AWS Glue is an Amazon cloud service to perform extract-transform-load (ETL) processes on data, stored in data sources such as Amazon S3. AWS Glue has the following components:

  • Glue crawlers:
    Glue crawlers analyze and describe a wide range of data sources such as Amazon S3 or MySQL. However, Data Catalog only uses them for the Amazon S3 file system integration.
  • Glue database:
    Glue crawlers store their results in a database in the form of tables and columns. Both the tables and columns in the Glue database contain metadata that describes the content of Amazon S3. Data Catalog reads those databases for data ingestion. The name of the created Glue database is collibra_catalog_<S3 File System-ID>_<Domain-ID>.
  • ETL processes:
    The ETL processes can extract data from a data source, process that data, for example, categorize and clean it and produce output. This component is currently not used by Data Catalog.

Though you need an AWS account, you do not have to work in AWS Glue directly because Collibra does everything for you. For more information about AWS Glue, see the AWS Glue documentation.

Note Collibra only uses AWS Glue to ingest data from Amazon S3. All other features, such as crawling other data sources or ETL processes are not integrated.

AWS Identity and Access Management

Collibra uses the AWS Identity and Access Management (IAM) service to manage access to Amazon S3 and AWS Glue. Similar to AWS Glue, you need an AWS account to use the IAM service, but after setting up the required users and roles, you do not have to work directly with IAM. For more information about IAM, see the IAM documentation.

You need two things in IAM:

  • An AWS programmatic user to access Amazon S3 and AWS Glue.
  • An IAM role for the crawlers.

Programmatic user

Collibra needs programmatic access to Amazon S3 and AWS Glue by means of a user. The following policies and permissions are required:

  • Policies:

    • AWSGlueServiceRole (AWS managed policy)
    • pass_role (inline policy)

      You can use the following JSON content:
      {
          "Version": "2012-10-17",
          "Statement": 
          [
              {
                  "Sid": "VisualEditor0",
                  "Effect": "Allow",
                  "Action": "iam:PassRole",
                  "Resource": "*"
              }
          ]
      }
  • Permissions:
    • In Collibra Data Intelligence Cloud 2020.11 and newer and Collibra Data Governance Center 5.7.7 and newer, the programmatic user needs the following permissions:

    • {
          "Version": "2012-10-17",
          "Statement": [
              {
                  "Sid": "VisualEditor0",
                  "Effect": "Allow",
                  "Action": [
                      "glue:GetCrawler",
                      "glue:GetCrawlers",
                      "glue:DeleteDatabase",
                      "glue:GetTables",
                      "glue:DeleteCrawler",
                      "glue:StopCrawler",
                      "s3:ListBucket",
                      "glue:GetDatabases",
                      "glue:CreateCrawler",
                      "glue:GetDatabase",
                      "iam:PassRole",
                      "glue:StartCrawler",
                      "glue:BatchDeleteTable",
                      "s3:GetBucketLocation"
                  ],
                  "Resource": "*"
              }
          ]
      }

For more information about creating a user with programmatic access, see the IAM documentation.

IAM role

AWS Glue Crawlers need an IAM role, to allow the crawlers to execute an operation on your behalf.

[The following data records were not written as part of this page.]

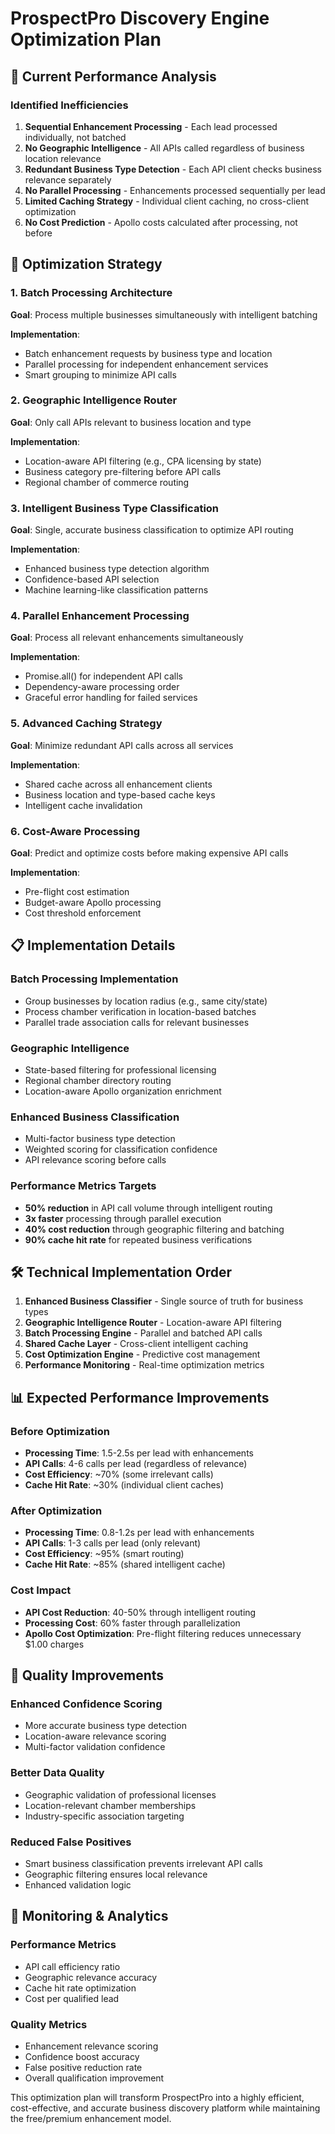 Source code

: # ProspectPro Discovery Engine Optimization Plan

## 🎯 Current Performance Analysis

### Identified Inefficiencies

1. **Sequential Enhancement Processing** - Each lead processed individually, not batched
2. **No Geographic Intelligence** - All APIs called regardless of business location relevance
3. **Redundant Business Type Detection** - Each API client checks business relevance separately
4. **No Parallel Processing** - Enhancements processed sequentially per lead
5. **Limited Caching Strategy** - Individual client caching, no cross-client optimization
6. **No Cost Prediction** - Apollo costs calculated after processing, not before

## 🚀 Optimization Strategy

### 1. Batch Processing Architecture

**Goal**: Process multiple businesses simultaneously with intelligent batching

**Implementation**:

- Batch enhancement requests by business type and location
- Parallel processing for independent enhancement services
- Smart grouping to minimize API calls

### 2. Geographic Intelligence Router

**Goal**: Only call APIs relevant to business location and type

**Implementation**:

- Location-aware API filtering (e.g., CPA licensing by state)
- Business category pre-filtering before API calls
- Regional chamber of commerce routing

### 3. Intelligent Business Type Classification

**Goal**: Single, accurate business classification to optimize API routing

**Implementation**:

- Enhanced business type detection algorithm
- Confidence-based API selection
- Machine learning-like classification patterns

### 4. Parallel Enhancement Processing

**Goal**: Process all relevant enhancements simultaneously

**Implementation**:

- Promise.all() for independent API calls
- Dependency-aware processing order
- Graceful error handling for failed services

### 5. Advanced Caching Strategy

**Goal**: Minimize redundant API calls across all services

**Implementation**:

- Shared cache across all enhancement clients
- Business location and type-based cache keys
- Intelligent cache invalidation

### 6. Cost-Aware Processing

**Goal**: Predict and optimize costs before making expensive API calls

**Implementation**:

- Pre-flight cost estimation
- Budget-aware Apollo processing
- Cost threshold enforcement

## 📋 Implementation Details

### Batch Processing Implementation

- Group businesses by location radius (e.g., same city/state)
- Process chamber verification in location-based batches
- Parallel trade association calls for relevant businesses

### Geographic Intelligence

- State-based filtering for professional licensing
- Regional chamber directory routing
- Location-aware Apollo organization enrichment

### Enhanced Business Classification

- Multi-factor business type detection
- Weighted scoring for classification confidence
- API relevance scoring before calls

### Performance Metrics Targets

- **50% reduction** in API call volume through intelligent routing
- **3x faster** processing through parallel execution
- **40% cost reduction** through geographic filtering and batching
- **90% cache hit rate** for repeated business verifications

## 🛠️ Technical Implementation Order

1. **Enhanced Business Classifier** - Single source of truth for business types
2. **Geographic Intelligence Router** - Location-aware API filtering
3. **Batch Processing Engine** - Parallel and batched API calls
4. **Shared Cache Layer** - Cross-client intelligent caching
5. **Cost Optimization Engine** - Predictive cost management
6. **Performance Monitoring** - Real-time optimization metrics

## 📊 Expected Performance Improvements

### Before Optimization

- **Processing Time**: 1.5-2.5s per lead with enhancements
- **API Calls**: 4-6 calls per lead (regardless of relevance)
- **Cost Efficiency**: ~70% (some irrelevant calls)
- **Cache Hit Rate**: ~30% (individual client caches)

### After Optimization

- **Processing Time**: 0.8-1.2s per lead with enhancements
- **API Calls**: 1-3 calls per lead (only relevant)
- **Cost Efficiency**: ~95% (smart routing)
- **Cache Hit Rate**: ~85% (shared intelligent cache)

### Cost Impact

- **API Cost Reduction**: 40-50% through intelligent routing
- **Processing Cost**: 60% faster through parallelization
- **Apollo Cost Optimization**: Pre-flight filtering reduces unnecessary $1.00 charges

## 🎯 Quality Improvements

### Enhanced Confidence Scoring

- More accurate business type detection
- Location-aware relevance scoring
- Multi-factor validation confidence

### Better Data Quality

- Geographic validation of professional licenses
- Location-relevant chamber memberships
- Industry-specific association targeting

### Reduced False Positives

- Smart business classification prevents irrelevant API calls
- Geographic filtering ensures local relevance
- Enhanced validation logic

## 🔧 Monitoring & Analytics

### Performance Metrics

- API call efficiency ratio
- Geographic relevance accuracy
- Cache hit rate optimization
- Cost per qualified lead

### Quality Metrics

- Enhancement relevance scoring
- Confidence boost accuracy
- False positive reduction rate
- Overall qualification improvement

This optimization plan will transform ProspectPro into a highly efficient, cost-effective, and accurate business discovery platform while maintaining the free/premium enhancement model.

The "pass_role" permission policy of the programmatic user is used to assign this role to the crawler.

You need at least the following parameters:

  • Trusted entities: glue.amazonaws.com
  • Policies:
    • AmazonS3ReadOnlyAccess (AWS managed policy, required when you need to access a private S3 bucket.)
    • AWSGlueServiceRole (AWS managed policy)
Note 
  • You can provide more restrictive permissions to the IAM role, if dictated by your security requirements. Your AWS subject matter expert can create the appropriate permission set using the steps in the IAM documentation. We recommend that you test a crawler with an IAM role that has these permissions in the AWS console, to ensure that it is successful before you use the IAM role in Collibra.
  • AWS EC2 role-based Amazon S3 access is not supported in S3 on Edge because the S3 credentials are stored on the Edge site and not in the Collibra repository.